The flow here mentioned forms a Dirac-Based cone-like perturbation that has an increase in Hodge-Volume that is here an example of what I meant by a Clifford Expansion. (Reminder).
The said curves are non-trivially isometric if folded in the directoralization of the given Real-Reimmenian holomorphic Laplacian-Lagrangian, since inversely delineated hyperbollic curves bear assymptotic distributions that map-out an inverse chirality that thus does not overlap directly in terms of topological allignment -- in the course of the mentioned sub-Laplacian distribution frameworks that one would be dealing with here.
If, on the other hand, one were to map out the hyperbollic curves that appertain to the holonomic basis of the mentioned expanding sub-Fourier Clifford-field partial thru a Njenhuis norm-to-holomorphic topological-based sway, in such a manner so that the connection at the Fadeev-Popov-Trace is maintained as a conipoint of the associated coniaxial, then, the isomorphism of the said curves would be trivial in terms of the chirality of the mentioned 2-d superstring's light-cone-gauge.

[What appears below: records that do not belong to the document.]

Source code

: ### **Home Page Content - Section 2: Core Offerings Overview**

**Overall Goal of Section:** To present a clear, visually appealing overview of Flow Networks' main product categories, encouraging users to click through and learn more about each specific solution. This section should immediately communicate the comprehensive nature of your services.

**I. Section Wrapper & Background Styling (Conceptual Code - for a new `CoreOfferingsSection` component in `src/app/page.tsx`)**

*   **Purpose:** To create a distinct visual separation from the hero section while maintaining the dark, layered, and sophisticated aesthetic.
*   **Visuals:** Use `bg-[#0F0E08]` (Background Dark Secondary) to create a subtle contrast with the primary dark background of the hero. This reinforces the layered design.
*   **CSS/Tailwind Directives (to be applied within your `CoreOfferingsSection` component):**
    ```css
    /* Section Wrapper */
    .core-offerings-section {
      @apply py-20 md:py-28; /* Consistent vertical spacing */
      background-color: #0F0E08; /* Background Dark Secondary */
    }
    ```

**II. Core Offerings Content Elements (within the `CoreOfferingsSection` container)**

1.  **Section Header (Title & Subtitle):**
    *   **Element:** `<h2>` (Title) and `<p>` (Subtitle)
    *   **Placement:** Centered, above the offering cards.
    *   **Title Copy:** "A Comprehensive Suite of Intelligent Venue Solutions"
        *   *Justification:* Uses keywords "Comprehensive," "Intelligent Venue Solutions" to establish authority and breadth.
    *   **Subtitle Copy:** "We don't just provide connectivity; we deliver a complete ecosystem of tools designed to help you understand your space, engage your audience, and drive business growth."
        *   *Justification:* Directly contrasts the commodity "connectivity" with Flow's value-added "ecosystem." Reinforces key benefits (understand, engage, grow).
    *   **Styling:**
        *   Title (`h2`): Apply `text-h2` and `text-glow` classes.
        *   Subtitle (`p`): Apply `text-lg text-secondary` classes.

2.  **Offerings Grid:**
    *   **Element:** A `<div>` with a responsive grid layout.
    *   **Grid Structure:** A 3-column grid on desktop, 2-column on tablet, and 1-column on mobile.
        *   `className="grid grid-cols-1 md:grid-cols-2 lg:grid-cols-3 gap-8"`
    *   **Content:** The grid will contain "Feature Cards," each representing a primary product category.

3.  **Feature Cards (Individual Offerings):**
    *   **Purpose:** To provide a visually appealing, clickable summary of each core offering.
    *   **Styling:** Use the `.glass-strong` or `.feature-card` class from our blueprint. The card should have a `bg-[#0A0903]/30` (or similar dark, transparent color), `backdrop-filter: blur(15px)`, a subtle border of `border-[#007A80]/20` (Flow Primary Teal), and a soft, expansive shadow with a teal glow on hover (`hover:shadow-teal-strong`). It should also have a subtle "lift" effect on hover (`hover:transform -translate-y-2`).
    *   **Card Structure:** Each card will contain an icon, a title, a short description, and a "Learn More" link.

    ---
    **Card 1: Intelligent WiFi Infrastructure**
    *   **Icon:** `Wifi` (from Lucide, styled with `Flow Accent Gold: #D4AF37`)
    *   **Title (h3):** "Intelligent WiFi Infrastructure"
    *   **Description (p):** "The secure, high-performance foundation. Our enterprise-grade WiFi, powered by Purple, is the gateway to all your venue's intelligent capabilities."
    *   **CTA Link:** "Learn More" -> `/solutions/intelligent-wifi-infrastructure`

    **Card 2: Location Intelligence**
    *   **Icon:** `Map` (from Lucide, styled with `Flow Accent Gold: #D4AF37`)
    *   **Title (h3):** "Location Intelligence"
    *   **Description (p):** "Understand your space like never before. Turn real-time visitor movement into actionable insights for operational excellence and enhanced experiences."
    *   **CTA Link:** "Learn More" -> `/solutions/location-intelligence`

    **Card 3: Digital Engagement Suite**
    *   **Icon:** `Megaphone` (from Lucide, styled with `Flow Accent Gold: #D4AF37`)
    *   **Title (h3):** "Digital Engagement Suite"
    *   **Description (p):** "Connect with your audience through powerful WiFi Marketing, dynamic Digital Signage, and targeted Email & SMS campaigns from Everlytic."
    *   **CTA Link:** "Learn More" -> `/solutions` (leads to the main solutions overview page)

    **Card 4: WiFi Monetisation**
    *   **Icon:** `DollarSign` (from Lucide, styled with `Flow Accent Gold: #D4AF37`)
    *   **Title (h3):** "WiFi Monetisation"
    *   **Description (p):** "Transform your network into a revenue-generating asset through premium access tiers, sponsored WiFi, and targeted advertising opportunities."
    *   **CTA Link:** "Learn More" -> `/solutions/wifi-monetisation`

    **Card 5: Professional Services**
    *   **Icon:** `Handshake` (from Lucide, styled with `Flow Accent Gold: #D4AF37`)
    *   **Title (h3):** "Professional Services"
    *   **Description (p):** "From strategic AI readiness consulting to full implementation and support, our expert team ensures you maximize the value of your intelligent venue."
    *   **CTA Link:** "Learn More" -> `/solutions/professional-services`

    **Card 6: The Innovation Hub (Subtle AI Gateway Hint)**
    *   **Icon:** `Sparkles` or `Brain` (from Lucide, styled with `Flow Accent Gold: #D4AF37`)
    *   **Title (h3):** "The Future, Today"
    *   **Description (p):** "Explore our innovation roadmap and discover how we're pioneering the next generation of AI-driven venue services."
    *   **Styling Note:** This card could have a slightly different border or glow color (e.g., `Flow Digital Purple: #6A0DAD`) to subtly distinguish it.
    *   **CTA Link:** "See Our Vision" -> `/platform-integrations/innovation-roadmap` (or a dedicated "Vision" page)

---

This is based on the Ward-Caucy delineations that may be determined by the corresponding proximal effects of the here given arbitrary Lorentz-Four-Contraction field index that acts upon the specific direct neighborhood of the said given 2-d superstring.
When one is dealing with the Clifford-expansion that relates to the sub-metrics that are similar but different during specific given examples that relate to the light-cone-gauge that is involved with 1-d superstrings, the main difference here is that one is then relating to a flat partial field that may be mapped out in this case in a purely Minkowski manner -- instead of dealing with a volume-based partial field that may be mapped out in the prior described case in a Hilbert manner.
I will get back to the session of Course 10 that I left out a while ago in one of my next posts.
I will continue with the suspence later! Sincerely, Samuel David Roach.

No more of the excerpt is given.